Planlanan tüm işler, eylem ve etkinlikler şube yönetim kurulunca dayanışma içerisinde olunarak ortaklaşa yapıldığından faaliyet raporunda sekreterlik ayrımı yapılmayacaktır.

Tüm eylem etkinlikler tarih sırasına göre aşağıdaki gibidir.

Bilgilerinize sunar çalışmalarınızda başarılar dileriz.







YÖNETİM KURULU



























































- 5 Kasım 2008 Çarşamba günü Akhisar ilçesine gidilip iş yerleri dolaşıldı. Üye çalışanlarla yüz yüze görüşüldü ve SSGSS ve kamu hastane birlikleri ile ilgili bildiri dağıtıldı.

- 7 Kasım 2008 günü Etv de yayınlanan ve Aile Hekimliği uygulamasını konu alan “Mercek Altı” programına şube başkanımız katıldı.

- 15 Kasım 2008 günü KESK şubeler platformu ile birlikte manolya meydanında, 29 kasımda Ankara'da yapılacak "İşsizliğe, Yoksulluğa ve Zamlara Karşı Emek, Barış ve Demokrasi "mitingine çağrı için basın açıklaması yapıldı.

- 17-20 Kasım tarihleri arasında merkezde bulunan tüm iş yerleri gezilerek 29 Kasım Mitingine ve 21 Kasım günü yapılacak “Dostluk ve Dayanışma Yemeği”ne çağrıda bulunuldu.

- 21 Kasım 2008 günü 120 kişinin katıldığı “Dostluk ve Dayanışma Yemeği”yapıldı. Yemekte yönetim kurulunda iken emekli olan Gülsüm DEMİR ve İzzet BAYAM'a ayrıca Şube yönetim Kurulu Üyeliği ve Şube Başkanlığı yapmış Birol AŞIK, Edibe AŞIK'a plaket verilerek teşekkür edilmiştir.

- 25 kasım 2008 günü “Kadına Yönelik Şiddete Karşı Mücadele Günü” nedeniyle aynı gün saat 12.00 de KESK Şubeler Platformu, Tabip Odası , Hacı Bektaş Veli Anadolu Kültür Vakfı, Diş Hekimleri Odası ile birlikte basın açıklaması yapıldı. Akşamında da slayt gösterisi ve Avukat Tulin TURBİL’le söyleşi yapıldı.

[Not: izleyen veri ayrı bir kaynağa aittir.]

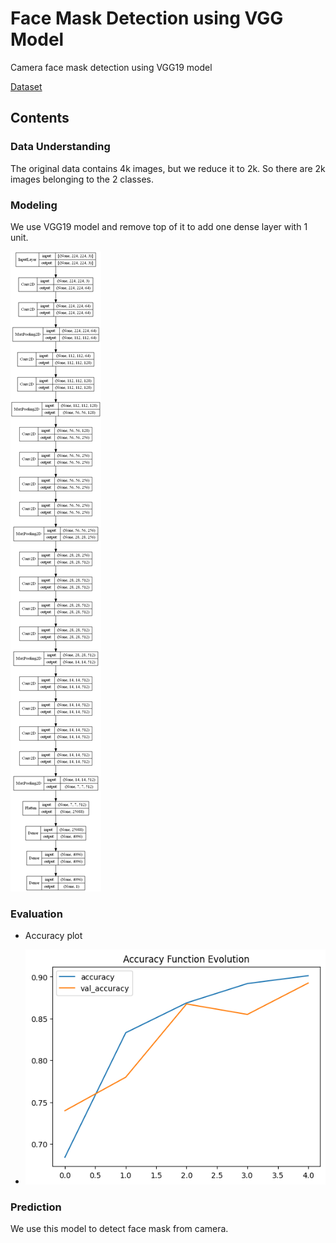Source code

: # Face Mask Detection using VGG Model
Camera face mask detection using VGG19 model

[Dataset](https://github.com/chandrikadeb7/Face-Mask-Detection)

## Contents
### Data Understanding
The original data contains 4k images, but we reduce it to 2k. So there are 2k images belonging to the 2 classes.

### Modeling
We use VGG19 model and remove top of it to add one dense layer with 1 unit.

![p](sample/model.png)

### Evaluation
* Accuracy plot


* ![p2](sample/eval.png)
### Prediction
We use this model to detect face mask from camera.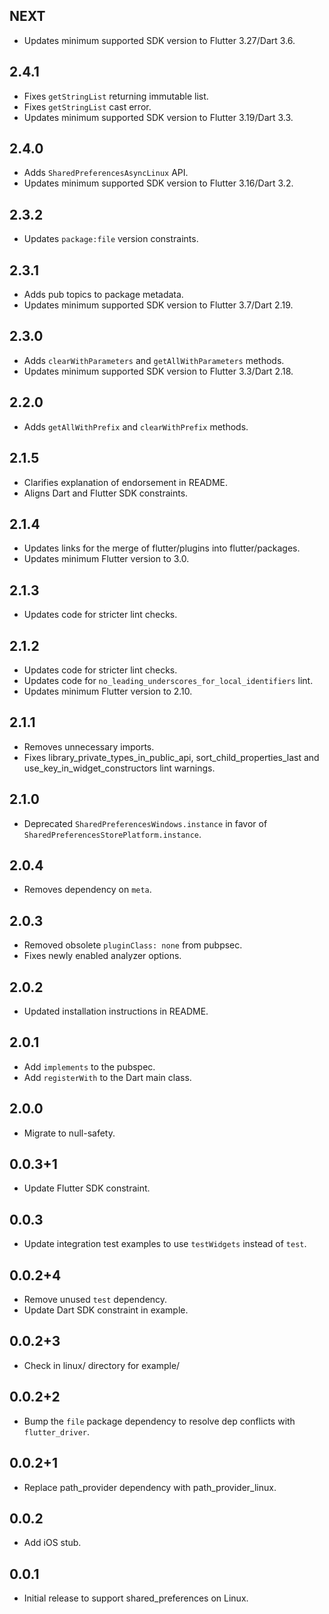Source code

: ## NEXT

* Updates minimum supported SDK version to Flutter 3.27/Dart 3.6.

## 2.4.1

* Fixes `getStringList` returning immutable list.
* Fixes `getStringList` cast error.
* Updates minimum supported SDK version to Flutter 3.19/Dart 3.3.

## 2.4.0

* Adds `SharedPreferencesAsyncLinux` API.
* Updates minimum supported SDK version to Flutter 3.16/Dart 3.2.

## 2.3.2

* Updates `package:file` version constraints.

## 2.3.1

* Adds pub topics to package metadata.
* Updates minimum supported SDK version to Flutter 3.7/Dart 2.19.

## 2.3.0

* Adds `clearWithParameters` and `getAllWithParameters` methods.
* Updates minimum supported SDK version to Flutter 3.3/Dart 2.18.

## 2.2.0

* Adds `getAllWithPrefix` and `clearWithPrefix` methods.

## 2.1.5

* Clarifies explanation of endorsement in README.
* Aligns Dart and Flutter SDK constraints.

## 2.1.4

* Updates links for the merge of flutter/plugins into flutter/packages.
* Updates minimum Flutter version to 3.0.

## 2.1.3

* Updates code for stricter lint checks.

## 2.1.2

* Updates code for stricter lint checks.
* Updates code for `no_leading_underscores_for_local_identifiers` lint.
* Updates minimum Flutter version to 2.10.

## 2.1.1

* Removes unnecessary imports.
* Fixes library_private_types_in_public_api, sort_child_properties_last and use_key_in_widget_constructors
  lint warnings.

## 2.1.0

* Deprecated `SharedPreferencesWindows.instance` in favor of `SharedPreferencesStorePlatform.instance`.

## 2.0.4

* Removes dependency on `meta`.

## 2.0.3

* Removed obsolete `pluginClass: none` from pubpsec.
* Fixes newly enabled analyzer options.

## 2.0.2

* Updated installation instructions in README.

## 2.0.1

* Add `implements` to the pubspec.
* Add `registerWith` to the Dart main class.

## 2.0.0

* Migrate to null-safety.

## 0.0.3+1

* Update Flutter SDK constraint.

## 0.0.3

* Update integration test examples to use `testWidgets` instead of `test`.

## 0.0.2+4

* Remove unused `test` dependency.
* Update Dart SDK constraint in example.

## 0.0.2+3

* Check in linux/ directory for example/

## 0.0.2+2

* Bump the `file` package dependency to resolve dep conflicts with `flutter_driver`.

## 0.0.2+1
* Replace path_provider dependency with path_provider_linux.

## 0.0.2
* Add iOS stub.

## 0.0.1
* Initial release to support shared_preferences on Linux.
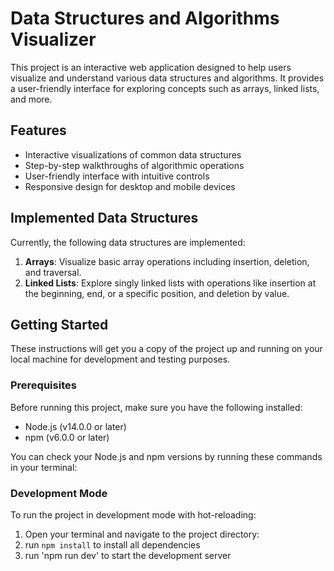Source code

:# Data Structures and Algorithms Visualizer

This project is an interactive web application designed to help users visualize and understand various data structures and algorithms. It provides a user-friendly interface for exploring concepts such as arrays, linked lists, and more.

## Features

- Interactive visualizations of common data structures
- Step-by-step walkthroughs of algorithmic operations
- User-friendly interface with intuitive controls
- Responsive design for desktop and mobile devices

## Implemented Data Structures

Currently, the following data structures are implemented:

1. **Arrays**: Visualize basic array operations including insertion, deletion, and traversal.
2. **Linked Lists**: Explore singly linked lists with operations like insertion at the beginning, end, or a specific position, and deletion by value.

## Getting Started

These instructions will get you a copy of the project up and running on your local machine for development and testing purposes.

### Prerequisites

Before running this project, make sure you have the following installed:

- Node.js (v14.0.0 or later)
- npm (v6.0.0 or later)

You can check your Node.js and npm versions by running these commands in your terminal:

### Development Mode

To run the project in development mode with hot-reloading:

1. Open your terminal and navigate to the project directory:
2. run `npm install` to install all dependencies
3. run 'npm run dev' to start the development server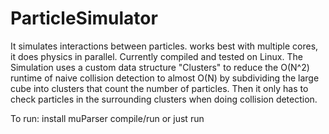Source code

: # ParticleSimulator
It simulates interactions between particles. works best with multiple cores, it does physics in parallel.
Currently compiled and tested on Linux.
The Simulation uses a custom data structure "Clusters" to reduce the O(N^2) runtime of naive collision detection to almost O(N) by subdividing the large cube into clusters that count the number of particles. Then it only has to check particles in the surrounding clusters when doing collision detection.

To run:
install muParser
compile/run or just run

- 29 Kasımda Ankara’da yapılan "İşsizliğe, Yoksulluğa ve Zamlara Karşı Emek, Barış ve Demokrasi " mitingine şube olarak bir otobüs tutularak 35 kişi ile katılım sağlanmıştır.

- 02 Aralık 2008 tarihinde E tv de yayınlanan “Platform” adlı programa şube başkanımız katılmıştır. Programda “Sağlıkta dönüşüm programı” ile ilgili sendikamızın görüşleri aktarılmıştır.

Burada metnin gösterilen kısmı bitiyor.